Zagryza wargę, niepewnie zerkając na brata.

— Nie wiem... Nie chciałabym cię wykorzystywać. Już tyle dla mnie zrobiłeś.

— To naprawdę nie problem — zapewniam ją, posyłając lekko uśmiech.

Wciąż patrzy na mnie niezdecydowana, co ma zrobić, ale w końcu się przełamuje.

— Dobrze. Ale to będzie ostatni raz, kiedy coś dla mnie robisz. Następnym razem to ja zrobię coś dla ciebie. — Grozi mi palcem.

— Jak sobie życzysz — odpowiadam, podświadomie czując, że tak raczej się nie stanie.

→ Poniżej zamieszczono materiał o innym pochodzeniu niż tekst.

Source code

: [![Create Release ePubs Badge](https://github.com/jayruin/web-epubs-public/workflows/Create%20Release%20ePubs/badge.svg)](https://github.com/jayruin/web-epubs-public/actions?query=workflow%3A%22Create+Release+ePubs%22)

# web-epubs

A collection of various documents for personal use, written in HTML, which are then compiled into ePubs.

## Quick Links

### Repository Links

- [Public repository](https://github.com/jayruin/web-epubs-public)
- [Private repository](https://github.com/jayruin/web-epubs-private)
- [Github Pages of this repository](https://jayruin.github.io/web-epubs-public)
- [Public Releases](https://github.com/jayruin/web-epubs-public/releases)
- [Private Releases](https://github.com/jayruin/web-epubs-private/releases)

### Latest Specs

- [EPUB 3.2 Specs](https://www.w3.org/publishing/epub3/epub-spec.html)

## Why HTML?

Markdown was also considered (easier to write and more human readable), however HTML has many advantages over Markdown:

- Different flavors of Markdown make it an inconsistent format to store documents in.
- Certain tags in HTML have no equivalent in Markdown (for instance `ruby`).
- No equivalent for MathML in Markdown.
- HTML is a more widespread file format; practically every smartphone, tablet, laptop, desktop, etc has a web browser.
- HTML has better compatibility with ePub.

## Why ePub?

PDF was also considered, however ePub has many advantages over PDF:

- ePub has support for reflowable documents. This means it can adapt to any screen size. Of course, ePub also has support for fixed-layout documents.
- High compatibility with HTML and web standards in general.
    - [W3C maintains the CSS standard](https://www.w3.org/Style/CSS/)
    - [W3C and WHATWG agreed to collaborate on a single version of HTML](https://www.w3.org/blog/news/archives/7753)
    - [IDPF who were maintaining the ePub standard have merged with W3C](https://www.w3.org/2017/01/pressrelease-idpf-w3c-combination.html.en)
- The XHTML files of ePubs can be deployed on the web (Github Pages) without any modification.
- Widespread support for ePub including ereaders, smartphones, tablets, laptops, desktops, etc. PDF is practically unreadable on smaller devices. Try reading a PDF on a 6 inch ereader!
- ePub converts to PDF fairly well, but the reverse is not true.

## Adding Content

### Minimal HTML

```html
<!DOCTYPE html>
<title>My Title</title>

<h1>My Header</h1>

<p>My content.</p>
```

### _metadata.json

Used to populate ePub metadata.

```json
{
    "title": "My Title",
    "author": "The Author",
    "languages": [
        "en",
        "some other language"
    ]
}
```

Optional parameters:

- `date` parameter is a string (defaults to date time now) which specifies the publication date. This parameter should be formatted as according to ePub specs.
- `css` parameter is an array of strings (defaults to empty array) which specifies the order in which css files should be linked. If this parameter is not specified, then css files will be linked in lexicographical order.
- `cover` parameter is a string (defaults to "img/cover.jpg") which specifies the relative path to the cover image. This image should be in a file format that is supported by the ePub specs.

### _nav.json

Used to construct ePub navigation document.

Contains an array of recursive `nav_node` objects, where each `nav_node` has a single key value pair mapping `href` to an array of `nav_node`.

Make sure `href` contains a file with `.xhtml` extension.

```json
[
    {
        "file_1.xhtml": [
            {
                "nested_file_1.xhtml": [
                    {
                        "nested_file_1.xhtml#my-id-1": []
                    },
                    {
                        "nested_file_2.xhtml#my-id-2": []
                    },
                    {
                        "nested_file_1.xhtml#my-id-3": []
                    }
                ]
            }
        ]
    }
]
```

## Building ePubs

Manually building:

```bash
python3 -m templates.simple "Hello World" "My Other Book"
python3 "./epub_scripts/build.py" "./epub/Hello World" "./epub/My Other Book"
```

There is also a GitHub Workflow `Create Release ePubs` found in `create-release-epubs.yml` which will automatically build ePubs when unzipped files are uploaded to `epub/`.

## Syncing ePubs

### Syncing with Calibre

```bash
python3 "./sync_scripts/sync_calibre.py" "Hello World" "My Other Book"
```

Cass sadza brata na tylnym siedzeniu i upewniwszy się, że ma zapięte pasy, zajmuje miejsce z przodu.

— To gdzie teraz?

Podaje mi adres, pod który mam pojechać. Jest nim miejscowy dentysta, który w szczególności zajmuje się leczeniem zębów dzieciaków i nastolatków. Cassie zaczyna opowiadać mi o młodszym bracie — Donatanie — tak, jakby go nie było. Uśmiech nie schodził jej z twarzy, kiedy wspomina jego wyczyny z dzieciństwa.

— To ile on ma lat? — pytam, zerkając w lusterko, żeby zobaczyć chłopaka siedzącego na tylnym siedzeniu. Jestem obserwowany przez bystre niebieskie oczy ukryte pod burzą brązowych loków.

— Osiem — oznajmia Cassie. — Jest zbyt dojrzały jak na swój wiek.

— Zdecydowanie — potwierdzam, odwracając wzrok od malca.